A Perfect Match
February 18, 2011
Text by Paula M. Bodah Photography by Warren Jagger
The sequence of events for building a new house usually goes something like this: a couple buys a piece of land, hires an architect, oversees construction and, finally, adds landscaping that complements their new home.
The husband and wife who built this house, however, took a less orthodox approach. They began the process by choosing an architect, even before they had decided on a piece of land.
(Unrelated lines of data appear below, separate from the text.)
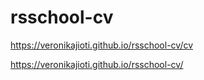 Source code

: # rsschool-cv


https://veronikajioti.github.io/rsschool-cv/cv


https://veronikajioti.github.io/rsschool-cv/
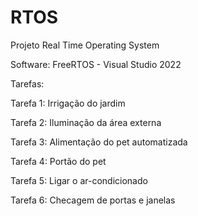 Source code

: # RTOS

Projeto Real Time Operating System

Software: FreeRTOS - Visual Studio 2022


Tarefas:

  Tarefa 1: Irrigação do jardim
  
  Tarefa 2: Iluminação da área externa
  
  Tarefa 3: Alimentação do pet automatizada
  
  Tarefa 4: Portão do pet
  
  Tarefa 5: Ligar o ar-condicionado
  
  Tarefa 6: Checagem de portas e janelas
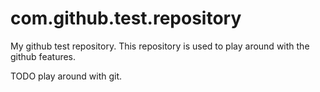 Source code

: com.github.test.repository
==========================

My github test repository. This repository is used to play around with the github features.

TODO play around with git.
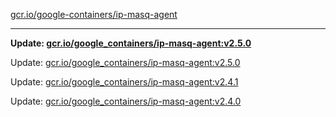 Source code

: [gcr.io/google-containers/ip-masq-agent](https://hub.docker.com/r/cruse/ip-masq-agent/tags/) 

----
**Update: [gcr.io/google_containers/ip-masq-agent:v2.5.0](https://hub.docker.com/r/cruse/ip-masq-agent/tags/)**

Update: [gcr.io/google_containers/ip-masq-agent:v2.5.0](https://hub.docker.com/r/cruse/ip-masq-agent/tags/)

Update: [gcr.io/google_containers/ip-masq-agent:v2.4.1](https://hub.docker.com/r/cruse/ip-masq-agent/tags/)

Update: [gcr.io/google_containers/ip-masq-agent:v2.4.0](https://hub.docker.com/r/cruse/ip-masq-agent/tags/)


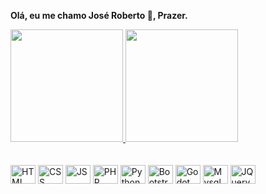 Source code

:<strong>Olá, eu me chamo José Roberto 👋, Prazer.</strong>
<div>
  <a href="https://github.com/jbetoreis">
  <img height="180em" src="https://github-readme-stats.vercel.app/api?username=jbetoreis&show_icons=true&theme=merko&include_all_commits=true&count_private=true"/>
  <img height="180em" src="https://github-readme-stats.vercel.app/api/top-langs/?username=jbetoreis&layout=compact&langs_count=7&theme=merko"/></a>
</div><br>

<div style="display: inline_block"><br>
  <img title="HTML" align="center" alt="HTML" height="30" width="40" src="https://cdn.jsdelivr.net/gh/devicons/devicon/icons/html5/html5-original.svg">
  <img title="CSS" align="center" alt="CSS" height="30" width="40" src="https://cdn.jsdelivr.net/gh/devicons/devicon/icons/css3/css3-original.svg">
  <img title="JS" align="center" alt="JS" height="30" width="40" src="https://cdn.jsdelivr.net/gh/devicons/devicon/icons/javascript/javascript-original.svg">
  <img title="PHP" align="center" alt="PHP" height="30" width="40" src="https://cdn.jsdelivr.net/gh/devicons/devicon/icons/php/php-original.svg">
  <img title="Python" align="center" alt="Python" height="30" width="40" src="https://cdn.jsdelivr.net/gh/devicons/devicon/icons/python/python-original.svg">
  <img title="Bootstrap" align="center" alt="Bootstrap" height="30" width="40" src="https://cdn.jsdelivr.net/gh/devicons/devicon/icons/bootstrap/bootstrap-original.svg">
  <img title="Godot" align="center" alt="Godot" height="30" width="40" src="https://cdn.jsdelivr.net/gh/devicons/devicon/icons/godot/godot-original.svg">
  <img title="Mysql" align="center" alt="Mysql" height="30" width="40" src="https://cdn.jsdelivr.net/gh/devicons/devicon/icons/mysql/mysql-original.svg">
  <img title="JQuery" align="center" alt="JQuery" height="30" width="40" src="https://cdn.jsdelivr.net/gh/devicons/devicon/icons/jquery/jquery-plain-wordmark.svg">
</div>
<!--
**jbetoreis/jbetoreis** is a ✨ _special_ ✨ repository because its `README.md` (this file) appears on your GitHub profile.

Here are some ideas to get you started:

- 🔭 I’m currently working on ...
- 🌱 I’m currently learning ...
- 👯 I’m looking to collaborate on ...
- 🤔 I’m looking for help with ...
- 💬 Ask me about ...
- 📫 How to reach me: ...
- 😄 Pronouns: ...
- ⚡ Fun fact: ...
-->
As they looked through architecture books and shelter magazines, they found themselves drawn to the work of James Estes of Estes/Twombly Architects in Newport, Rhode Island. “Every home we were attracted to was built by Jim,” the wife recalls.
Estes’s style, which he calls “Yankee modern,” suited the couple with its reliance on natural materials, such as the red cedar and granite that are so familiar to New Englanders, and its emphasis on clean, practical forms that hark back to simpler times, yet have a decidedly contemporary feel. “We wanted something modern, but not the stereotypical stark, cold modern,” says the wife. “We wanted something warm.”
Just as important, she adds, “We wanted something that really embraced its property.”
To make sure they would be able to forge a seamless connection between house and land, the two enlisted Estes in the hunt for the perfect spot on which to build. “We considered several pieces,” the architect says. “We walked around them and talked and did some schematic layouts of how a house might sit on the site.”
Their research and discussions led them to a dramatic stretch of thirteen acres in Westwood, Massachusetts, with glacial hills and valleys, rocky outcroppings, forested areas thick with oak, pine and birch trees and lowlands lush with fern and witch hazel. Once they settled on the land and a basic sense of how the house would sit on it, the couple wisely brought landscape architect Stephen Stimson on board to ensure that house and landscaping would evolve together. “The property had lots of different landscape spaces and habitats,” says Stimson, who has offices in Cambridge and Falmouth, Massachusetts. “The owners wanted to do some vegetable farming and gardening, they wanted spaces for the children to play and for entertaining and they wanted to respect and enhance the native ecosystem.”
As he worked on a landscape design that addressed all those wishes and Estes fine-tuned the house, barn, pool house and other structures, the two pros kept in touch every step of the way. The result is, just as the homeowners wanted, a beautifully integrated whole.
The entry drive sweeps through a grove of sugar maples that shield the house from the road for a sense of privacy. Eventually the driveway opens to a dramatic view of orchards, wildflower meadows and woodlands that embrace a house so perfectly suited to the land it looks as if it has grown up simultaneously with its natural surroundings.
The long, one-story home presides at the top of a ridge, its roofline breaking at the midpoint to form twin peaked wooden roofs. The kitchen, living room and dining room sit under one peak, the bedrooms under the other. Jutting out from between the two halves of the house is the main entrance, topped with a low-pitched roof of copper. The exterior of the house is clad in a mix of broad, rough-hewn red cedar clapboards and irregularly cut granite from a New Hampshire quarry. No fussy framing trims the windows. “They wanted it very simple,” Estes says of his clients.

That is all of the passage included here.